*** Begin section ***

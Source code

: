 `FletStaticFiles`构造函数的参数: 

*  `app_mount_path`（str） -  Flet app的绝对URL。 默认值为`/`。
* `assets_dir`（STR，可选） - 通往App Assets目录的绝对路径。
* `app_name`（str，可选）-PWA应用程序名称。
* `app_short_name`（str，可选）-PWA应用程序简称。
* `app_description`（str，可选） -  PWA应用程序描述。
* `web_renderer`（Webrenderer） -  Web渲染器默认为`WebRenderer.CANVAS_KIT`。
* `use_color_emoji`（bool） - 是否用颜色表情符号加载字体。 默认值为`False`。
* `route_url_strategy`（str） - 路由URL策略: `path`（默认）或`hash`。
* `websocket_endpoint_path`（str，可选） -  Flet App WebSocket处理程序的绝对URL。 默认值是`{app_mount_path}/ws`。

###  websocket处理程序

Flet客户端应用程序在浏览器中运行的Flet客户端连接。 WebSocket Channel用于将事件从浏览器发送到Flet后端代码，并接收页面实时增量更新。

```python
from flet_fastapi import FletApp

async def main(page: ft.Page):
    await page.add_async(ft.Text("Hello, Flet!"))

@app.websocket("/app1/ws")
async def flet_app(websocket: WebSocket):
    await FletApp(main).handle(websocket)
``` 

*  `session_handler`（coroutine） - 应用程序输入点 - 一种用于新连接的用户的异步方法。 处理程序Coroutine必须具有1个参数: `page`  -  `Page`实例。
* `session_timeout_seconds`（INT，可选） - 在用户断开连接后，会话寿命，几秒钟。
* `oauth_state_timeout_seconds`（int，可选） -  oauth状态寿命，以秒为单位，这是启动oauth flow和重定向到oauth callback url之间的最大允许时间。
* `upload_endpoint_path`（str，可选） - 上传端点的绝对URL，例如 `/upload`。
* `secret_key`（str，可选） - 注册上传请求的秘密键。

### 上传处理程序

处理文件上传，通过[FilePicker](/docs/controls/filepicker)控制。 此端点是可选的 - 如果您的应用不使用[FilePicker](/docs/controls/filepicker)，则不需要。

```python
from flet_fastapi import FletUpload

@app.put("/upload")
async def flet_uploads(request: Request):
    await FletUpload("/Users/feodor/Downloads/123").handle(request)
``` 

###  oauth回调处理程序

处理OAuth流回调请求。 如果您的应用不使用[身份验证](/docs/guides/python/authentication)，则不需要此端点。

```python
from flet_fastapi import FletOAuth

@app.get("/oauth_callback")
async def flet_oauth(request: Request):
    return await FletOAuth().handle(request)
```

*** End section ***

PROBLEM TO WORK ON
Please copy out each line of the data in which the word "import" occurs.

SOLUTION FOR THIS EXERCISE
from flet_fastapi import FletApp
from flet_fastapi import FletUpload
from flet_fastapi import FletOAuth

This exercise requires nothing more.